Le Web se balkanise : un casse-tête pour la distribution numérique des contenus. Cet article est extrait du Rapport sur les tendances 2018.

De quoi s'agit-il?

Le terme splinternet désigne un sous-ensemble de l’écosystème numérique qui opère de manière plus ou moins indépendante du reste du web. Ce phénomène, également connu sous le nom de « cyberbalkanisation », n’est pas nouveau. On en parlait déjà il y a plus de vingt ans et il a fait l’objet d’importantes études, notamment de la part de l’université Harvard en 2007. Ainsi, malgré l’idéal d’un vaste réseau de communication intégré à l’échelle planétaire et librement accessible par toutes et tous, il existe en réalité des barrières ou « frontières » numériques qui limitent la circulation de l’information et des contenus dans le cyberespace.

Les raisons sont nombreuses, complexes et souvent interreliées : réglementations nationales et jurisprudence liées à la censure, la conduite des affaires ou la protection des renseignements personnels; pratiques commerciales et progrès technologiques favorisant le développement d’écosystèmes fermés; émergence organique de communautés d’internautes partageant une culture, une langue ou des intérêts communs; etc. Parmi les splinternets les mieux connus, on retrouve celui de la République populaire de Chine, étroitement contrôlé par le gouvernement et fermé à certaines plateformes comme Facebook et Netflix; ainsi que le programme Free Basics piloté par Facebook, qui offre un accès gratuit à un nombre restreint de services Internet dans les pays en voie de développement. Peut-être un peu moins connu est le RuNet, soit le réseau des ressources web et applicatives en langue russe. Bien qu’il ne résulte pas d’une action réglementaire particulière ou d’une initiative d’affaires concertée, le RuNet est devenu le principal point de convergence numérique des communautés russophones et il évolue de manière relativement autonome.

Bien qu’il ne date pas d’hier, le phénomène des splinternets a tendance aujourd’hui à s’accentuer, notamment sous l’impulsion des géants numériques américains (les « GAFAM » : Google, Apple, Facebook, Amazon et Microsoft) et chinois (les « BATX » : Baidu, Alibaba, Tencent et Xiaomi). Ces grands groupes, que plusieurs qualifient de véritables « États virtuels », multiplient les services, applications, fonctionnalités et offres de contenus en vue d’inciter leurs milliards d’utilisateurs à ne jamais sortir de leurs écosystèmes numériques respectifs.
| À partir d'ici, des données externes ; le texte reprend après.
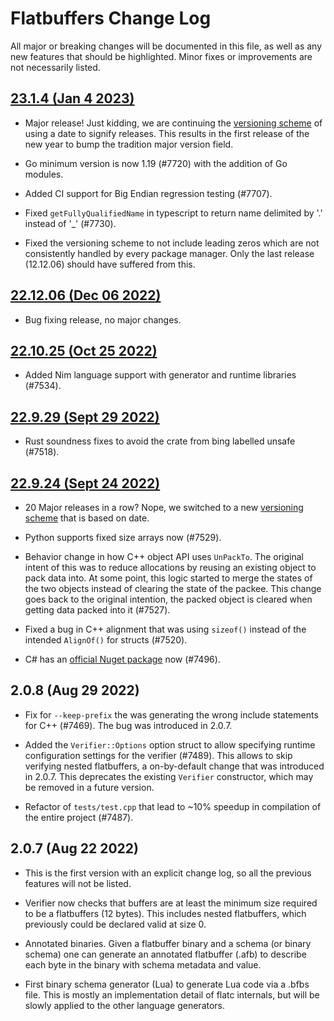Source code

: # Flatbuffers Change Log

All major or breaking changes will be documented in this file, as well as any
new features that should be highlighted. Minor fixes or improvements are not
necessarily listed.

## [23.1.4 (Jan 4 2023)](https://github.com/google/flatbuffers/releases/tag/v23.1.4)

* Major release! Just kidding, we are continuing the
  [versioning scheme](https://github.com/google/flatbuffers/wiki/Versioning) of
  using a date to signify releases. This results in the first release of the new
  year to bump the tradition major version field.

* Go minimum version is now 1.19 (#7720) with the addition of Go modules.

* Added CI support for Big Endian regression testing (#7707).

* Fixed `getFullyQualifiedName` in typescript to return name delimited by '.'
  instead of '_' (#7730).

* Fixed the versioning scheme to not include leading zeros which are not
  consistently handled by every package manager. Only the last release
  (12.12.06) should have suffered from this.

## [22.12.06 (Dec 06 2022)](https://github.com/google/flatbuffers/releases/tag/v22.12.06)

* Bug fixing release, no major changes.

## [22.10.25 (Oct 25 2022)](https://github.com/google/flatbuffers/releases/tag/v22.10.25)

* Added Nim language support with generator and runtime libraries (#7534).

## [22.9.29 (Sept 29 2022)](https://github.com/google/flatbuffers/releases/tag/v22.9.29)

* Rust soundness fixes to avoid the crate from bing labelled unsafe (#7518).

## [22.9.24 (Sept 24 2022)](https://github.com/google/flatbuffers/releases/tag/v22.9.24)

* 20 Major releases in a row? Nope, we switched to a new
  [versioning scheme](https://github.com/google/flatbuffers/wiki/Versioning)
  that is based on date.

* Python supports fixed size arrays now (#7529).

* Behavior change in how C++ object API uses `UnPackTo`. The original intent of
  this was to reduce allocations by reusing an existing object to pack data
  into. At some point, this logic started to merge the states of the two objects
  instead of clearing the state of the packee. This change goes back to the
  original intention, the packed object is cleared when getting data packed into
  it (#7527).

* Fixed a bug in C++ alignment that was using `sizeof()` instead of the intended
  `AlignOf()` for structs (#7520).

* C# has an
  [official Nuget package](https://www.nuget.org/packages/Google.FlatBuffers)
  now (#7496).

## 2.0.8 (Aug 29 2022)

* Fix for `--keep-prefix` the was generating the wrong include statements for
  C++ (#7469). The bug was introduced in 2.0.7.

* Added the `Verifier::Options` option struct to allow specifying runtime
  configuration settings for the verifier (#7489). This allows to skip verifying
  nested flatbuffers, a on-by-default change that was introduced in 2.0.7. This
  deprecates the existing `Verifier` constructor, which may be removed in a
  future version.

* Refactor of `tests/test.cpp` that lead to ~10% speedup in compilation of the
  entire project (#7487).

## 2.0.7 (Aug 22 2022)

* This is the first version with an explicit change log, so all the previous
  features will not be listed.

* Verifier now checks that buffers are at least the minimum size required to be
  a flatbuffers (12 bytes). This includes nested flatbuffers, which previously
  could be declared valid at size 0.

* Annotated binaries. Given a flatbuffer binary and a schema (or binary schema)
  one can generate an annotated flatbuffer (.afb) to describe each byte in the
  binary with schema metadata and value.

* First binary schema generator (Lua) to generate Lua code via a .bfbs file.
  This is mostly an implementation detail of flatc internals, but will be slowly
  applied to the other language generators.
En quoi est-ce important pour nos industries?

S’ajoutant au phénomène des bulles de filtres abordé dans nos Rapports sur les tendances précédents, la progression des splinternets vient une fois de plus complexifier les enjeux de mise en marché et de découvrabilité des contenus. Il faut non seulement comprendre comment les algorithmes d’une plateforme fonctionnent (soit comment capter ses utilisateurs), mais aussi connaître quelles sont les « frontières numériques » de cette plateforme (soit les consommateurs et consommatrices qu’elle rejoint et ceux et celles qui lui échappent).

Détails intéressants

Sur le plan technologique, le développement du phénomène des splinternets a été favorisé par le recul du principe d’interopérabilité, soit la capacité pour un système informatique de fonctionner avec d’autres produits ou systèmes informatiques. Actuellement, bon nombre d’appareils, d’applications et de systèmes d’exploitation (tels Android ou Mac OS) ne sont pas interopérables, contrairement aux technologies web de la première heure (fureteurs, sites web, protocole HTTP). Il s’agit là d’une problématique que les entreprises de contenus connaissent bien : pour distribuer un contenu dans les écosystèmes de Google ou d’Apple, par exemple, il faut développer une application spécifique à chacun.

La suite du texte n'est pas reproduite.